RustCrypto · dvdplm · Mar 28, 2025 · Apr 3, 2025
diff --git a/benches/uint.rs b/benches/uint.rs
@@ -383,13 +383,33 @@ fn bench_shl(c: &mut Criterion) {
         )
     });
 
-    group.bench_function("shl, U2048", |b| {
+    group.bench_function("shl (overflowing_shl), U2048", |b| {
         b.iter_batched(
             || U2048::ONE,
             |x| x.overflowing_shl(1024 + 10),
             BatchSize::SmallInput,
         )
     });
+    group.bench_function("shl (<<, asm), U2048", |b| {
+        b.iter_batched(|| U2048::ONE, |x| x << (1024 + 10), BatchSize::SmallInput)
+    });
+
+    let mut rng = make_rng();
+    group.bench_function("shl (overflowing_shl), U2048, big number", |b| {
+        b.iter_batched(
+            || U2048::random(&mut rng),
+            |x| x.overflowing_shl(1024 + 10),
+            BatchSize::SmallInput,
+        )
+    });
+    let mut rng = make_rng();
+    group.bench_function("shl (<<, asm), U2048, big number", |b| {
+        b.iter_batched(
+            || U2048::random(&mut rng),
+            |x| x << (1024 + 10),
+            BatchSize::SmallInput,
+        )
+    });
 
     group.finish();
 }
@@ -421,14 +441,52 @@ fn bench_shr(c: &mut Criterion) {
         )
     });
 
-    group.bench_function("shr, U2048", |b| {
+    group.bench_function("shr (overflowing_shr), U2048", |b| {
         b.iter_batched(
             || U2048::ONE,
             |x| x.overflowing_shr(1024 + 10),
             BatchSize::SmallInput,
         )
     });
 
+    group.bench_function("shr (>>, asm), U2048", |b| {
+        b.iter_batched(|| U2048::ONE, |x| x >> (1024 + 10), BatchSize::SmallInput)
+    });
+
+    let mut rng = make_rng();
+    group.bench_function("shr (overflowing_shr), U2048, big number", |b| {
+        b.iter_batched(
+            || U2048::random(&mut rng),
+            |x| x.overflowing_shr(1024 + 10),
+            BatchSize::SmallInput,
+        )
+    });
+
+    let mut rng = make_rng();
+    group.bench_function("shr (>>, asm), U2048, big number", |b| {
+        b.iter_batched(
+            || U2048::random(&mut rng),
+            |x| x >> (1024 + 10),
+            BatchSize::SmallInput,
+        )
+    });
+
+    group.bench_function("shr, U2048, zero", |b| {
+        b.iter_batched(
+            || U2048::ONE,
+            |x| x.overflowing_shr(0),
+            BatchSize::SmallInput,
+        )
+    });
+
+    group.bench_function("shr, U2048, zero, asm", |b| {
+        b.iter_batched(
+            || U2048::ONE,
+            |x| unsafe { x.shr_asm(0) },
+            BatchSize::SmallInput,
+        )
+    });
+
     group.finish();
 }
 

diff --git a/src/uint/shl.rs b/src/uint/shl.rs
@@ -5,6 +5,152 @@ use core::ops::{Shl, ShlAssign};
 use subtle::CtOption;
 
 impl<const LIMBS: usize> Uint<LIMBS> {
+    /// Constant time left shift, implemented in ARM assembly.

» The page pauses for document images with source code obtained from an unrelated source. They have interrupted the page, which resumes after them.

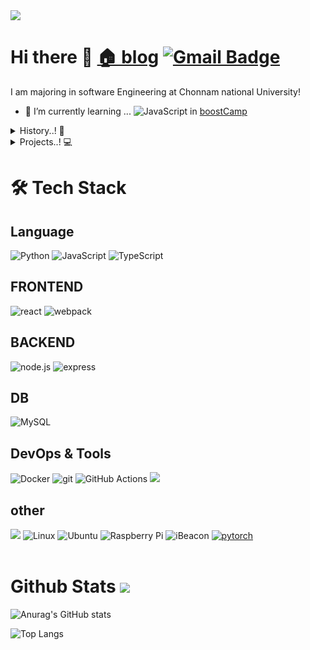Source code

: <a href="https://www.notion.so/3f2a8300f32549ff857cfe5beefabcd9" align="center">
    <img src="https://capsule-render.vercel.app/api?type=waving&color=auto&fontColor=black&height=300&section=header&text=Chungheon%20Lee&fontSize=85"/>
</a>


# Hi there 👋 [🏠 blog](https://blog.naver.com/ycp998/)   [![Gmail Badge](https://img.shields.io/badge/Gmail-d14836?style=flat-square&logo=Gmail&logoColor=white&link=mailto:ycp998@gmail.com)](mailto:ycp998@gmail.com)

 I am majoring in software Engineering at Chonnam national University! 

- 🌱 I’m currently learning ...  <img alt="JavaScript" src ="https://img.shields.io/badge/Javascript-F7DF1E.svg?&style=flat&logo=Javascript&logoColor=white"/> in [boostCamp](https://boostcamp.connect.or.kr/)
<details>	
	<summary>History..! 🚀</summary>
	<ul>  
			<li> (2015. 03 ~ 2022. 2) 전남대학교 입학!🐥 <br></li>
			<li> (2016. 06 ~ 2016. 12) California  State University Fullerton International Programs <br></li>
			<li> (2017.03 ~ 2019. 03) 병역의 의무! 💪 <br></li>
			<li> (2019. 12 ~ 2020. 03) Coursera Machine Learning<a href="https://blog.naver.com/ycp998/222180149174"> [후기 Link]  <br></a> </li>
			<li> (2020. 07 ~ 2021. 06) 시각지능미디어연구실 컴퓨터 비전 학부연구생 <a href="https://sites.google.com/site/seokbongyoo/"> [홈페이지 Link] </a> <a href="https://www.kci.go.kr/kciportal/ci/sereArticleSearch/ciSereArtiView.kci?sereArticleSearchBean.artiId=ART002728025"> [논문 Link]  <br></a></li>
			<li> (2021. 01 ~ 2021. 02) 코멘토 데이터베이스 직무 캠프 <br></li>
			<li> (2021. 07 ~ 2021. 08.14) <a href="https://boostcamp.connect.or.kr/">Naver boostcamp 웹모바일 6기</a> for Full Stack Developers 첼린지 과정 수료 <br>
			<li> (2021. 08 ~ 2021. 12) <a href="https://boostcamp.connect.or.kr/">Naver boostcamp 웹모바일 6기</a> for Full Stack Developers 멤버쉽 과정<br>
		</li>
	</ul>
</details>
	
<details>	
	<summary>Projects..! 💻</summary>
	<ul>  
			<li> (2019. 07 ~ 2019. 12) 객체지향설계프로젝트 - 자바 <br></li>
			<li> (2020. 06 ~ 2020. 9) 인문융합창업 인튜비 - 안드로이드 개발 <a href="https://github.com/lodado/intubee"> [github] </a><a href="https://blog.naver.com/ycp998/222150953891"> [PPT] </a><br></li>
			<li> (2021. 03 ~ 2021. 6) 기업연계 캡스톤 프로젝트 - 크롤링 및 인공지능 <a href="https://github.com/kimtaejun97/CapstoneDesign"> [github] </a><a href="https://www.youtube.com/watch?v=Z-rEd8UgH2U"> [발표 링크]</a></li>
		 	<li> (2021. 04 ~ 2021. 11) 한이음 공모전 - 비콘(BLE)을 이용한 원격 출입 관리 시스템 <br></li>
	</ul>
</details>
<!--
<details>	
	<summary>자격증..? 👼</summary> 
		정보처리기사 😂
</details>
-->
 
# 🛠 Tech Stack



## Language
<div>

  <img alt="Python" src ="https://img.shields.io/badge/Python-3776AB.svg?&style=flat&logo=python&logoColor=white" />
 </a>
 <img alt="JavaScript" src ="https://img.shields.io/badge/Javascript-F7DF1E.svg?&style=flat&logo=Javascript&logoColor=important"/>
   
 <img alt="TypeScript" src ="https://img.shields.io/badge/TypeScript-white.svg?&style=flat&logo=TypeScript&logoColor=3178C6"/>

</div>

## FRONTEND

<div>
	<img alt="react" src ="https://img.shields.io/badge/React-white.svg?&style=flat&logo=React&logoColor=61DAFB"/>
	<!--<img alt="Redux" src ="https://img.shields.io/badge/Redux-764ABC.svg?&style=flat&logo=Redux&logoColor=white"/>-->
	<img alt="webpack" src ="https://img.shields.io/badge/webpack-8DD6F9.svg?&style=flat&logo=webpack&logoColor=white"/>
</div>

## BACKEND

<div>
	<img alt="node.js" src ="https://img.shields.io/badge/node.js-339933.svg?&style=flat&logo=node.js&logoColor=green"/>
	<img alt="express" src ="https://img.shields.io/badge/express-green.svg?&style=flat&logo=node.js&logoColor=white"/>
	<!--<img alt="Sequelize" src ="https://img.shields.io/badge/Sequelize-white.svg?&style=flat&logo=Sequelize&logoColor=52B0E7"/>-->
</div>
 

## DB

<div>
<img alt="MySQL" src ="https://img.shields.io/badge/MySQL-4479A1.svg?&style=flat&logo=MySQL&logoColor=white"/>
</div>

## DevOps & Tools

<div>
<img alt="Docker" src ="https://img.shields.io/badge/Docker-2496ED.svg?&style=flat&logo=Docker&logoColor=white"/>
<img alt="git" src ="https://img.shields.io/badge/git-F05032.svg?&style=flat&logo=git&logoColor=orange"/>
<img alt="GitHub Actions" src ="https://img.shields.io/badge/GitHub Actions-2088FF.svg?&style=flat&logo=GitHub Actions&logoColor=black"/>
<img src="https://img.shields.io/badge/Heroku-430098?style=flat-square&logo=Heroku&logoColor=white"/></a>&nbsp


</div>

## other

<div>
 <a href="https://solved.ac/profile/loda"><img src="http://mazassumnida.wtf/api/mini/generate_badge?boj=loda"/></a>	
	
 <img alt="Linux" src ="https://img.shields.io/badge/Linux-FCC624.svg?&style=flat&logo=Linux&logoColor=black"/>
 <img alt="Ubuntu" src ="https://img.shields.io/badge/Ubuntu-E95420.svg?&style=flat&logo=Ubuntu&logoColor=orange"/>
 <img alt="Raspberry Pi" src ="https://img.shields.io/badge/Raspberry Pi-A22846.svg?&style=flat&logo=Raspberry Pi&logoColor=white"/>
 <img alt="iBeacon" src ="https://img.shields.io/badge/iBeacon-white.svg?&style=flat&logo=iBeacon&logoColor=3D7EBB"/>
	<a href="https://pytorch.org/">
  	<img alt="pytorch" src ="https://img.shields.io/badge/pytorch-EE4C2C.svg?&style=flat&logo=pytorch&logoColor=orange"/>
	</a>
</div>

<br>

# Github Stats  <a href="https://hits.seeyoufarm.com"><img src="https://hits.seeyoufarm.com/api/count/incr/badge.svg?url=https://github.com/lodado/hit-counter&count_bg=%23FFB100&title_bg=%23555555&icon=&icon_color=%23E7E7E7&title=hits&edge_flat=false"/></a>

![Anurag's GitHub stats](https://github-readme-stats.vercel.app/api?username=lodado)

![Top Langs](https://github-readme-stats.vercel.app/api/top-langs/?username=lodado&layout=compact&hide=MATLAB)

<br>


<!--
**lodado/lodado** is a ✨ _special_ ✨ repository because its `README.md` (this file) appears on your GitHub profile.

Here are some ideas to get you started:

- 🔭 I’m currently working on ...

- 👯 I’m looking to collaborate on ...
- 🤔 I’m looking for help with ...
- 💬 Ask me about ...

- 😄 Pronouns: ...
- ⚡ Fun fact: ...
-->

+    #[allow(unsafe_code)]
+    #[cfg(target_arch = "aarch64")]
+    pub unsafe fn shl_asm(self: &Uint<LIMBS>, shift: u32) -> Uint<LIMBS> {
+        // Total bits in the multi‑precision integer.
+        assert!(
+            shift < Uint::<LIMBS>::BITS,
+            "`shift` within the bit size of the integer"
+        );
+        let mut res = Uint::ZERO;
+        let limbs = self.as_limbs();
+        let out_limbs = res.as_limbs_mut();
+
+        // Split the shift into whole-limb and in-limb parts.
+        let limb_shift = (shift >> 6) as u64; // how many 64‑bit limbs to shift by
+        let bit_shift = shift & 0x3F; // remaining bit shift in [0,63]

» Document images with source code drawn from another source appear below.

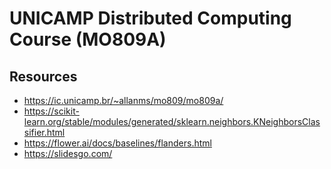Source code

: # UNICAMP Distributed Computing Course (MO809A)

## Resources
- https://ic.unicamp.br/~allanms/mo809/mo809a/
- https://scikit-learn.org/stable/modules/generated/sklearn.neighbors.KNeighborsClassifier.html
- https://flower.ai/docs/baselines/flanders.html
- https://slidesgo.com/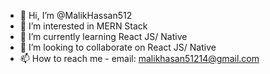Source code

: - 👋 Hi, I’m @MalikHassan512
- 👀 I’m interested in MERN Stack 
- 🌱 I’m currently learning React JS/ Native
- 💞️ I’m looking to collaborate on React JS/ Native
- 📫 How to reach me - email: malikhasan51214@gmail.com

<!---
MalikHassan512/MalikHassan512 is a ✨ special ✨ repository because its `README.md` (this file) appears on your GitHub profile.
You can click the Preview link to take a look at your changes.
--->
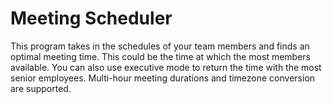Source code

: # Meeting Scheduler
This program takes in the schedules of your team members and finds an optimal meeting time. This could be the time at which the most members available. 
You can also use executive mode to return the time with the most senior employees. Multi-hour meeting durations and timezone conversion are supported.
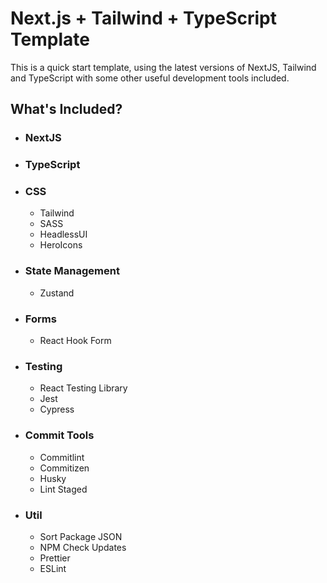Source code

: # Next.js + Tailwind + TypeScript Template

This is a quick start template, using the latest versions of NextJS, Tailwind and TypeScript with some other useful development tools included.

## What's Included?

* ### NextJS
* ### TypeScript
* ### CSS
    * Tailwind
    * SASS
    * HeadlessUI
    * HeroIcons
* ### State Management
    * Zustand
* ### Forms
    * React Hook Form
* ### Testing
    * React Testing Library
    * Jest
    * Cypress
* ### Commit Tools
    * Commitlint
    * Commitizen
    * Husky
    * Lint Staged
* ### Util
    * Sort Package JSON
    * NPM Check Updates
    * Prettier
    * ESLint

+        let total_limbs = LIMBS as u64;
+        // A constant zero limb we can load from.
+        let zero: u64 = 0;
+
+        // Loop over each output limb index (0 <= i < total_limbs)
+        // For each i, we want to compute:
+        //   j = i - limb_shift,
+        //   a = (j >= 0) ? src[j] : 0,
+        //   b = (j-1 >= 0) ? src[j-1] : 0,
+        //   out[i] = (a << bit_shift) | (if bit_shift != 0 { b >> (64 - bit_shift) } else { 0 }).
+        //
+        // This implementation is constant time by always iterating all limbs and using
+        // conditional select (csel) to avoid branches.
+        unsafe {
+            core::arch::asm!(
+                // x0: pointer to input limbs (limbs.as_ptr())
+                // x1: pointer to output limbs (out_limbs.as_mut_ptr())
+                // x2: loop index i (0 <= i < total_limbs)
+                // x3: bit_shift
+                // x4: limb_shift
+                // x5: total_limbs
+                // x12: pointer to a zero limb (&zero)
+                "mov x2, #0",                // i = 0
+                "1:",
+                "cmp x2, x5",                // if i >= total_limbs, exit loop
+                "b.ge 2f",
+
+                // Compute j = i - limb_shift into x7 (as signed)
+                "sub x7, x2, x4",            // x7 = i - limb_shift
+                // Compute a_ptr = (j >= 0) ? (src + (j << 3)) : zero_ptr
+                "lsl x8, x7, #3",            // x8 = j * 8
+                "add x8, x0, x8",            // tentative a_ptr = src + (j * 8)
+                "cmp x7, #0",                // test if j < 0
+                "csel x8, x12, x8, lt",       // if j < 0, set a_ptr = zero_ptr
+
+                // Compute j2 = i - limb_shift - 1 into x7 again.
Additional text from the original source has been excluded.